Sohn: Andy Berke right to challenge TennCare cuts, changes

Staff Photo by Robin Rudd UTC Nursing Student Brianna Erwin takes the blood sugar reading from a patient during a 2017 Hamilton County Minority Health Fair.

One must worry for the priorities of Tennessee. Read yesterday's paper, and you'll understand why.

On the same day a new conservative study from the American Legislative Exchange Council ranked Tennessee as one of the top states for its economic outlook, we also were reminded that over the past two years, the state has been dropping the health insurance coverage of 130,000 low-income Tennessee children - including 5,500 in Hamilton County.

Our economy is going great guns, yet we are systematically choosing to drop Tennessee children from the state's insurance program for the poor.

What's worse, our legislature is perilously close to passing a bill that caps the amount of federal dollars, $7.5 billion currently, that pays for two thirds of state-provided health care - no matter how much or how fast the cost of Tenncare and Coverkids rises.

Under Tennessee's current Medicaid and Tenncare waiver with Washington, if the costs increase - for whatever reason: an increase in low-income enrollees, tornado injuries, pandemics, whatever - the federal government share will accordingly increase.

But Republicans in government have long been so eager to undo anything in health care that might ever have been touched by "Obamacare" that they are practically chanting block grant, block grant, block grant. Thus a bill already passed by the House and now before the Senate would replace the current waiver agreement between Tennessee and Washington with a block grant - in effect, letting the federal government off the hook for its guarantee of a continuing 2-1 match.

How do children get kicked off TennCare and CoverKids even as our state is enjoying historically low unemployment and our GDP grew by 43.1 % over the decade ending in 2017?

How do we reconcile being the seventh fastest growing economy of any U.S. state and above the national average in all but two years of the past 10 with the fact that we're ranked 41st worst in WalletHub's "best health care systems" list and 13th lowest in health care expenditure, according to a 2014 Kaiser Family Foundation study?

Is it any wonder then that Tennessee is one of the unhealthiest states in the nation? We rank lower than national average for adult diabetes, poor mental health days, obese adults and low birth-weight babies, according to data provided by the Sycamore Institute.

Some of our lawmakers pushing the block grant bill justify it by saying they want "more flexibility" in designing state health care programs, which could mean they want to delete required coverages like, say, birth control or pre-existing conditions.

But the Trump Administration has already made clear that it is completely open to giving states with waivers more flexibility in designing their Medicaid programs than ever before in Medicaid's 53-year history, according to health care policy experts like the Tennessee Justice Center. So why are our lawmakers not doing their homework?
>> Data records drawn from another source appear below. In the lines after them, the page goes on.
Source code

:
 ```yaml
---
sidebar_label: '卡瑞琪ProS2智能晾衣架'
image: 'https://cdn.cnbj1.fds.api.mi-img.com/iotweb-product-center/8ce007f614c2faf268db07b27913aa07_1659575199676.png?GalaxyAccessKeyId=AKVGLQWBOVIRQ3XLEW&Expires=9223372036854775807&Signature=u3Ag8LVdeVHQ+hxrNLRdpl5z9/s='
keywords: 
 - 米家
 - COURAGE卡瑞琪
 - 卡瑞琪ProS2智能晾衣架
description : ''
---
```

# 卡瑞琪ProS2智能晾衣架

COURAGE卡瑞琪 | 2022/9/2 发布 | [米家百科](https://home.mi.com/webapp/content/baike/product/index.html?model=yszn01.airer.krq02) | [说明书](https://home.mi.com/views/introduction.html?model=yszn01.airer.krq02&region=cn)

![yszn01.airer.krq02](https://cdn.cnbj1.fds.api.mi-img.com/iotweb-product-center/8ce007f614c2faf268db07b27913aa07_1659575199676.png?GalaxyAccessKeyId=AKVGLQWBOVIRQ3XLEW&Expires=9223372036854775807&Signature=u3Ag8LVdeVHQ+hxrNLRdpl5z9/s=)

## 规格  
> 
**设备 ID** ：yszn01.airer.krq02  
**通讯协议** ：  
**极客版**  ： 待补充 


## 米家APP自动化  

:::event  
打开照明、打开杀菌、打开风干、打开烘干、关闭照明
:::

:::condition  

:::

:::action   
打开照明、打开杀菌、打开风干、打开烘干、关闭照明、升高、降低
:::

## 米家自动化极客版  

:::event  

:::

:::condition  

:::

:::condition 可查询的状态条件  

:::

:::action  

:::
This bill is a solution to an non-existent problem. The state can get flexibility without subjecting the state budget to the enormous financial risk that comes with a cap on federal funding. And still cover children.

Bottom line: We don't tax much (we have no state income tax and we're phasing out estate and investment taxes) and our economy grew like gangbusters, but what did we do? We cut off the health care for 130,000 Tennessee kids in a state where we already spend next to dead last for health care.

TennCare officials have said the disenrollments came after years of significant TennCare growth, and the children were dropped because they no longer qualified, according to reports from the Tennessean. But the newspaper also reported TennCare officials said "many members" were disenrolled because they didn't respond to the required renewal forms that cannot be forwarded to new addresses.

This week, Chattanooga Mayor Andy Berke sent a letter to Gov. Bill Lee, Speaker Glen Casada and Lt. Gov. Randy McNally asking them to stop disenrolling kids from TennCare until the signup renewal process is reformed. He also wants to prioritize coverage for qualifying families and to begin TennCare oversight hearings in the General Assembly.

"Once we have made sure that kids in our state can receive quality medical care for themselves, we need to get to the bottom of what happened," Berke told the Times Free Press. "Oversight is a big piece of how we find out what improvements need to be made. Gov. Lee didn't cause this but we know that these serious problems are there. The Legislature can use its powers to expose that and make sure we can fix it."

Yes, it could. But right now it seems more intent on making Tennessee's health care worse and capping federal dollars that pay for it.

Michele Johnson, the Justice Center's executive director, praised Berke's leadership and his effort to rally other city and state leaders.

"This was all on the strength of Mayor Berke's idea, moral clarity and ambitious dreams for the children of his city," she said. "This is what leadership looks like."

Let's hope the Tennessee Senate pays attention.